↓↓↓

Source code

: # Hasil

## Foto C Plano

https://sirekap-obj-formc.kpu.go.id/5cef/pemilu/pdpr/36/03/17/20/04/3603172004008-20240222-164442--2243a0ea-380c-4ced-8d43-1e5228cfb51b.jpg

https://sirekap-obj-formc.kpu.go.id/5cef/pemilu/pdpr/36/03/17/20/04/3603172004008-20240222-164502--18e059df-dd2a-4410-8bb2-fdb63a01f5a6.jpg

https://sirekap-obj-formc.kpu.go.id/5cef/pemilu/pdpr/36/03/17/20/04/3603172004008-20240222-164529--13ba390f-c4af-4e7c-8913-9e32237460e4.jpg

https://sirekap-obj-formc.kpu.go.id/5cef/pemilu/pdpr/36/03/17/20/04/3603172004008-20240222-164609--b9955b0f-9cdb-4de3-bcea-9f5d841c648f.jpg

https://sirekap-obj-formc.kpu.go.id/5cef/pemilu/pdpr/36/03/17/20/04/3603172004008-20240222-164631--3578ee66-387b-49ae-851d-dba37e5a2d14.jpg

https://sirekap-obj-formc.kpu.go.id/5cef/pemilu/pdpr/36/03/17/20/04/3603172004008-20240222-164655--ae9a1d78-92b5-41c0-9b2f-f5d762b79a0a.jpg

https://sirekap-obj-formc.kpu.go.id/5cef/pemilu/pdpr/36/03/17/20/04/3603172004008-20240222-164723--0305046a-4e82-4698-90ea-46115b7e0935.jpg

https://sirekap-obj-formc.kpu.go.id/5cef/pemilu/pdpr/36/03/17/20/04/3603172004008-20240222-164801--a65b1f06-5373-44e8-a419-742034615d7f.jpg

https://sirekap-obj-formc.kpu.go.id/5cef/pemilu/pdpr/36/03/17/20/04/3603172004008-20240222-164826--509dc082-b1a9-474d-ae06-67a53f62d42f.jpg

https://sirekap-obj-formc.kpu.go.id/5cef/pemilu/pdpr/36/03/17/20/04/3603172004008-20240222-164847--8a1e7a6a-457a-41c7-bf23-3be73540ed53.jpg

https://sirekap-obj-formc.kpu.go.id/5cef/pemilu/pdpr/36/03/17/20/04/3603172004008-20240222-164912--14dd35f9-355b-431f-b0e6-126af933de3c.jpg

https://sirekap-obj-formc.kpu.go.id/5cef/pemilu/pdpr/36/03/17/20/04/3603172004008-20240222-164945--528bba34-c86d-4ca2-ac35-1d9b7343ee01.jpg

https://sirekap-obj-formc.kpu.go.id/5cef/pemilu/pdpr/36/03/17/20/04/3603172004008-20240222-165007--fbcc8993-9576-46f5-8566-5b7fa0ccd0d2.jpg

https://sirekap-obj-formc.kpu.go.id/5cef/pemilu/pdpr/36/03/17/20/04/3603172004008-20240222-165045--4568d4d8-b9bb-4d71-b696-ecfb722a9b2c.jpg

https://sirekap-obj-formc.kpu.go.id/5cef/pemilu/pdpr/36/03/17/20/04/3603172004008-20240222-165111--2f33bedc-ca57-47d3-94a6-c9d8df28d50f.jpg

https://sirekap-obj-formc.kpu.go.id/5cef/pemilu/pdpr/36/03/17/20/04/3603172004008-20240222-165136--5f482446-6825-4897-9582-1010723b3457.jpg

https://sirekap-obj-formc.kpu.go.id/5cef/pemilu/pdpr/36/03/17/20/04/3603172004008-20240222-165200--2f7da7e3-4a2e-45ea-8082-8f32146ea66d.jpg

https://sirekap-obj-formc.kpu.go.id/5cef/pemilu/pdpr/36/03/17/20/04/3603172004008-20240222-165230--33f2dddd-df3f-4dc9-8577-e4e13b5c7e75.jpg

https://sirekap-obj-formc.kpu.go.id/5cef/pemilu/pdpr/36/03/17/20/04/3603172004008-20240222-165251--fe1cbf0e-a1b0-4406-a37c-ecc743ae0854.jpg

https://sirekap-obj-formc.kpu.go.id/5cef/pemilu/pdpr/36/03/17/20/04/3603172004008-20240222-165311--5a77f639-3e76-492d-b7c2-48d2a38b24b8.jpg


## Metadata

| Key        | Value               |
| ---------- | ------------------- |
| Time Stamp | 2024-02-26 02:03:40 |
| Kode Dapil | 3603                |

↑↑↑

▸ What this task involves:
Your answer should be the data above, retyped exactly.

▸ Problem solution:
Source code

: # Hasil

## Foto C Plano

https://sirekap-obj-formc.kpu.go.id/5cef/pemilu/pdpr/36/03/17/20/04/3603172004008-20240222-164442--2243a0ea-380c-4ced-8d43-1e5228cfb51b.jpg

https://sirekap-obj-formc.kpu.go.id/5cef/pemilu/pdpr/36/03/17/20/04/3603172004008-20240222-164502--18e059df-dd2a-4410-8bb2-fdb63a01f5a6.jpg

https://sirekap-obj-formc.kpu.go.id/5cef/pemilu/pdpr/36/03/17/20/04/3603172004008-20240222-164529--13ba390f-c4af-4e7c-8913-9e32237460e4.jpg

https://sirekap-obj-formc.kpu.go.id/5cef/pemilu/pdpr/36/03/17/20/04/3603172004008-20240222-164609--b9955b0f-9cdb-4de3-bcea-9f5d841c648f.jpg

https://sirekap-obj-formc.kpu.go.id/5cef/pemilu/pdpr/36/03/17/20/04/3603172004008-20240222-164631--3578ee66-387b-49ae-851d-dba37e5a2d14.jpg

https://sirekap-obj-formc.kpu.go.id/5cef/pemilu/pdpr/36/03/17/20/04/3603172004008-20240222-164655--ae9a1d78-92b5-41c0-9b2f-f5d762b79a0a.jpg

https://sirekap-obj-formc.kpu.go.id/5cef/pemilu/pdpr/36/03/17/20/04/3603172004008-20240222-164723--0305046a-4e82-4698-90ea-46115b7e0935.jpg

https://sirekap-obj-formc.kpu.go.id/5cef/pemilu/pdpr/36/03/17/20/04/3603172004008-20240222-164801--a65b1f06-5373-44e8-a419-742034615d7f.jpg

https://sirekap-obj-formc.kpu.go.id/5cef/pemilu/pdpr/36/03/17/20/04/3603172004008-20240222-164826--509dc082-b1a9-474d-ae06-67a53f62d42f.jpg

https://sirekap-obj-formc.kpu.go.id/5cef/pemilu/pdpr/36/03/17/20/04/3603172004008-20240222-164847--8a1e7a6a-457a-41c7-bf23-3be73540ed53.jpg

https://sirekap-obj-formc.kpu.go.id/5cef/pemilu/pdpr/36/03/17/20/04/3603172004008-20240222-164912--14dd35f9-355b-431f-b0e6-126af933de3c.jpg

https://sirekap-obj-formc.kpu.go.id/5cef/pemilu/pdpr/36/03/17/20/04/3603172004008-20240222-164945--528bba34-c86d-4ca2-ac35-1d9b7343ee01.jpg

https://sirekap-obj-formc.kpu.go.id/5cef/pemilu/pdpr/36/03/17/20/04/3603172004008-20240222-165007--fbcc8993-9576-46f5-8566-5b7fa0ccd0d2.jpg

https://sirekap-obj-formc.kpu.go.id/5cef/pemilu/pdpr/36/03/17/20/04/3603172004008-20240222-165045--4568d4d8-b9bb-4d71-b696-ecfb722a9b2c.jpg

https://sirekap-obj-formc.kpu.go.id/5cef/pemilu/pdpr/36/03/17/20/04/3603172004008-20240222-165111--2f33bedc-ca57-47d3-94a6-c9d8df28d50f.jpg

https://sirekap-obj-formc.kpu.go.id/5cef/pemilu/pdpr/36/03/17/20/04/3603172004008-20240222-165136--5f482446-6825-4897-9582-1010723b3457.jpg

https://sirekap-obj-formc.kpu.go.id/5cef/pemilu/pdpr/36/03/17/20/04/3603172004008-20240222-165200--2f7da7e3-4a2e-45ea-8082-8f32146ea66d.jpg

https://sirekap-obj-formc.kpu.go.id/5cef/pemilu/pdpr/36/03/17/20/04/3603172004008-20240222-165230--33f2dddd-df3f-4dc9-8577-e4e13b5c7e75.jpg

https://sirekap-obj-formc.kpu.go.id/5cef/pemilu/pdpr/36/03/17/20/04/3603172004008-20240222-165251--fe1cbf0e-a1b0-4406-a37c-ecc743ae0854.jpg

https://sirekap-obj-formc.kpu.go.id/5cef/pemilu/pdpr/36/03/17/20/04/3603172004008-20240222-165311--5a77f639-3e76-492d-b7c2-48d2a38b24b8.jpg


## Metadata

| Key        | Value               |
| ---------- | ------------------- |
| Time Stamp | 2024-02-26 02:03:40 |
| Kode Dapil | 3603                |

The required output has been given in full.